For global providers like Starlink and broadcasters such as MultiChoice, this means re-evaluating their operational strategies in Kenya. Smaller firms may find the layered licensing model particularly challenging to navigate.
Starlink and Direct-to-Cell Plans Face Pressure
The new rules come at a critical moment for SpaceX’s Starlink service, which has rapidly expanded in Kenya since 2023. The company currently operates under landing rights but now requires the IGSS licence to roll out its Direct-to-Cell technology.
This service aims to connect ordinary smartphones directly to satellites, eliminating the need for specialized hardware. It is part of a broader partnership with Airtel Africa, targeting multiple African markets.

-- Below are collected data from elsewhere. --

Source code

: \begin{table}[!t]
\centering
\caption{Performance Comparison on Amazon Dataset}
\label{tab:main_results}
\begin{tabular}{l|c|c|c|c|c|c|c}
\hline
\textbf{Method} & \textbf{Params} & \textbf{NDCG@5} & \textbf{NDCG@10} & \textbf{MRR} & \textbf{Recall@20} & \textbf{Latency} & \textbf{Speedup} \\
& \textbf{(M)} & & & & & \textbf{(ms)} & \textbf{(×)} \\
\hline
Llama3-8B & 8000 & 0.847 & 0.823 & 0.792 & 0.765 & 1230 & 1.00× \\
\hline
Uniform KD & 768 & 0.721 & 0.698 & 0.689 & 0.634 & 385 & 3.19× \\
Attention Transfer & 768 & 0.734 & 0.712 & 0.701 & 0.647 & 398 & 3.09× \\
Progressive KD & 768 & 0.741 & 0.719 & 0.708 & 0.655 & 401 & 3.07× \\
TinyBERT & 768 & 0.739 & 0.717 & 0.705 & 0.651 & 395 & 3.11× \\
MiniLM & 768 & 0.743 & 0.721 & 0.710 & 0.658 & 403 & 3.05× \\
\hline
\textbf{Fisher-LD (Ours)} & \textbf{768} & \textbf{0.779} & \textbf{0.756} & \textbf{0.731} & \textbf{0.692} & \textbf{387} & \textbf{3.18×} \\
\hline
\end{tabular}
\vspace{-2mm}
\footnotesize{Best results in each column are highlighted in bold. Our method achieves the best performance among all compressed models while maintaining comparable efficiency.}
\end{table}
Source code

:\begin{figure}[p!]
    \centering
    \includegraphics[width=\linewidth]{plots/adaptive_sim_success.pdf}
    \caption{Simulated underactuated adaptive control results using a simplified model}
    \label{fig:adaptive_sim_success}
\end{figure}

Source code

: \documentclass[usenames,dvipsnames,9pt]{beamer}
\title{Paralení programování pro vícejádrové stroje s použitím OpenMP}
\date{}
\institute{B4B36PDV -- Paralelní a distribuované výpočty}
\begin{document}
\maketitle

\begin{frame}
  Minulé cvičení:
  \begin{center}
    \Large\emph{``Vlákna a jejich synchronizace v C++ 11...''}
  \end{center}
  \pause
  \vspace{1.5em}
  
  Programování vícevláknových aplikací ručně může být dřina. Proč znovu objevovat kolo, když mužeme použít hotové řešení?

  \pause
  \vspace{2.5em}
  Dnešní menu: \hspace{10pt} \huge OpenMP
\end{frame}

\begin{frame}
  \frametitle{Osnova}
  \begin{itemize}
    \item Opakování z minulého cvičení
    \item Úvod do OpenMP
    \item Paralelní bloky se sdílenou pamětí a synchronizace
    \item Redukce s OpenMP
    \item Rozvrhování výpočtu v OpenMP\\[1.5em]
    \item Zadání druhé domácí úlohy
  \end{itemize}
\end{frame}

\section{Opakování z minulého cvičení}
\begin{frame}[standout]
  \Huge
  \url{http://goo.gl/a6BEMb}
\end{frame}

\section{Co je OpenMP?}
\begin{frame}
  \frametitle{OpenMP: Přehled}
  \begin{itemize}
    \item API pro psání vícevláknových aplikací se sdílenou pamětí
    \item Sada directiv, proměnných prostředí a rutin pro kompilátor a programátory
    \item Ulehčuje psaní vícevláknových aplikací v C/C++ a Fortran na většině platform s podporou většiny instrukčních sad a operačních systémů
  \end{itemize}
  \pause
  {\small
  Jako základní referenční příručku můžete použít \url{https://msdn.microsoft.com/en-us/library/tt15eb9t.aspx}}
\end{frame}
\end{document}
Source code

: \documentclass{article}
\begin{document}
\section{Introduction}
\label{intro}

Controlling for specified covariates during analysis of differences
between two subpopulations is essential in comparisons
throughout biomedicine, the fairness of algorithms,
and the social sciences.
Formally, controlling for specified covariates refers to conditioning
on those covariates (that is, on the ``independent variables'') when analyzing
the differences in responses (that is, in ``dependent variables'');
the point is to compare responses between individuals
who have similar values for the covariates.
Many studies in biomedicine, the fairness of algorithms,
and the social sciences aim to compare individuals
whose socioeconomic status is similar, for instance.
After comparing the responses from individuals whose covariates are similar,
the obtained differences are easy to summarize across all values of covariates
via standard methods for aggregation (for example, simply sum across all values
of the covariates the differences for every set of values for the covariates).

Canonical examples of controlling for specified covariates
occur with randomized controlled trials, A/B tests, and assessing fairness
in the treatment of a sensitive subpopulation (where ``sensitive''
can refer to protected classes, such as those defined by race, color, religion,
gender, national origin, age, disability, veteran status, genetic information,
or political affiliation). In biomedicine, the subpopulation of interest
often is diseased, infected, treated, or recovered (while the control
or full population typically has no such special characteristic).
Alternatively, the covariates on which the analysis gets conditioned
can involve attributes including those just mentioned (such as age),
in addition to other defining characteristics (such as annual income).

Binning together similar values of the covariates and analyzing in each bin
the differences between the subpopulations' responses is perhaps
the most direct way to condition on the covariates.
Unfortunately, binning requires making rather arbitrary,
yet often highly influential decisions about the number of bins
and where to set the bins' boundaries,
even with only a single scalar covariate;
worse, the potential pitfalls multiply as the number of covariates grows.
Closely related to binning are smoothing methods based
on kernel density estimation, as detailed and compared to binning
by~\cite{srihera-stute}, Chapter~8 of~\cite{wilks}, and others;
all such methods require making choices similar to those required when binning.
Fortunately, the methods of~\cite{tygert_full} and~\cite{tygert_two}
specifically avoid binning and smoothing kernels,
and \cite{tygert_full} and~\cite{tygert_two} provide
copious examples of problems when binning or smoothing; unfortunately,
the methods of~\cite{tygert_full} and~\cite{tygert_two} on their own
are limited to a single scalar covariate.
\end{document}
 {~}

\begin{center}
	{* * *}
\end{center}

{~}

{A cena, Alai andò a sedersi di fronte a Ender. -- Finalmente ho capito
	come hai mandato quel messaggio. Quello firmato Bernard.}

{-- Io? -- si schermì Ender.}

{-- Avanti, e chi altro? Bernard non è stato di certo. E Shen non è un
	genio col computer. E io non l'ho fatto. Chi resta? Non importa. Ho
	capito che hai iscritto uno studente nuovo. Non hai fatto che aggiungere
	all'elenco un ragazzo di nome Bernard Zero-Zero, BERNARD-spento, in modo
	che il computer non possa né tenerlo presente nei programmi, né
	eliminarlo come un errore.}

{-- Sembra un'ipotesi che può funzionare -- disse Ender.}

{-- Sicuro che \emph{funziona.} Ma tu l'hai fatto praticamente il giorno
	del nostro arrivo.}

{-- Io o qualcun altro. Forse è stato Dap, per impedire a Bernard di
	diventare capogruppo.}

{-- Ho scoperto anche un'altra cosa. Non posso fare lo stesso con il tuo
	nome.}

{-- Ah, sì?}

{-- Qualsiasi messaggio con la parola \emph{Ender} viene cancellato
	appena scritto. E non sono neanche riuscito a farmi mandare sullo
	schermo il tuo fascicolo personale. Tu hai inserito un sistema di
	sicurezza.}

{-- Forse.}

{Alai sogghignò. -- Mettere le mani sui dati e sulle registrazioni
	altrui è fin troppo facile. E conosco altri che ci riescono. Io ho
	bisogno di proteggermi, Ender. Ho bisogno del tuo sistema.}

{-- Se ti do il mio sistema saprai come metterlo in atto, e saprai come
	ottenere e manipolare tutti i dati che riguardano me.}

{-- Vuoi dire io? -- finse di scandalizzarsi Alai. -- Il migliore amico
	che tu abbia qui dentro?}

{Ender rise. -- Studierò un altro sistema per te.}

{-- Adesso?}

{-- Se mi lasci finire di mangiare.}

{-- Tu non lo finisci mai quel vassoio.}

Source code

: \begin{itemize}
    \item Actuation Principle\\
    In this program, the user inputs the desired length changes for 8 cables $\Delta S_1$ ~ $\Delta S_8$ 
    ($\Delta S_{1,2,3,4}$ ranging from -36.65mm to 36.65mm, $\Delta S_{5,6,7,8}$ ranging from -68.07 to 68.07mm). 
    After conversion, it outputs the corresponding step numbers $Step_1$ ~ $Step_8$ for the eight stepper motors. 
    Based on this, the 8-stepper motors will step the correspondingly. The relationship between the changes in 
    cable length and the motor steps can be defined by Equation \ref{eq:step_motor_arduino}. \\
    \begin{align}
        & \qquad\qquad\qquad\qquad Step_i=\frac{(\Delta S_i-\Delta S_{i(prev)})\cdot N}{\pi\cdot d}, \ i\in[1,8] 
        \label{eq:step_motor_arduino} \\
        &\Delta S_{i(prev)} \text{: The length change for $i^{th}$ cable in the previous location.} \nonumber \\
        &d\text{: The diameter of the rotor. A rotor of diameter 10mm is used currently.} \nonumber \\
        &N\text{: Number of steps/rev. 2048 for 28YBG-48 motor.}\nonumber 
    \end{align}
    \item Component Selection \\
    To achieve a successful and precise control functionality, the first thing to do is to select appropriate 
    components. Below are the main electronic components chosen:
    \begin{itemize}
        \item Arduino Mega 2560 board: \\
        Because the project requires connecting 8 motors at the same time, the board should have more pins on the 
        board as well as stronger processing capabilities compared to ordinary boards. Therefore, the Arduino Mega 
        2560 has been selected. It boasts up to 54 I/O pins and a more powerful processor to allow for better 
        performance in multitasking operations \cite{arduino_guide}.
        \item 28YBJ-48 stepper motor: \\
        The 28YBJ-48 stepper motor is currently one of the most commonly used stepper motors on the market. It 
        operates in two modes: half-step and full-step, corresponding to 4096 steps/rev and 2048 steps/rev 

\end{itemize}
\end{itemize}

Any delay in licensing could slow deployment timelines. That matters because Direct-to-Cell is expected to improve connectivity in remote regions where traditional infrastructure is limited or unavailable.
Why Kenya Introduced the New Fees
The regulatory overhaul didn’t happen overnight. It follows rapid growth in satellite internet adoption, largely driven by Starlink’s entry into the market. Subscription numbers surged, and satellite services began competing more directly with traditional providers.
Established telecom players, including Safaricom, raised concerns about competition and regulatory fairness. While partnerships have since emerged, the push for tighter regulation remained.
The new framework reflects a broader effort to level the playing field between satellite and terrestrial networks. It also aligns Kenya with global trends, as countries rethink how to regulate space-based internet services.
Impact on Consumers and Internet Access
For consumers, the biggest concern is pricing. Higher licensing and operational costs are likely to be passed down, at least partially, through subscription fees. This could make satellite internet less accessible, especially in rural and underserved areas.
Satellite connectivity plays a crucial role in regions where fibre and mobile networks cannot reach. From remote schools to rural businesses, many rely on these services for essential connectivity.
There is also a risk of reduced competition. Larger companies may absorb the new costs more easily, while smaller providers could struggle to survive. If fewer players remain, prices may rise further due to limited competition.
A Turning Point for Kenya’s Digital Future
Kenya’s move reflects a wider continental shift toward stricter satellite regulation. Governments are increasingly focused on ensuring that global tech providers contribute to local economies while maintaining fair competition.
The outcome of these changes will shape the country’s digital future. If the new framework attracts investment and maintains competition, it could strengthen the sector. If not, it risks slowing progress toward universal internet access.
For now, satellite operators must adapt quickly. And for consumers, the real test will be whether improved regulation leads to better services—or simply higher costs.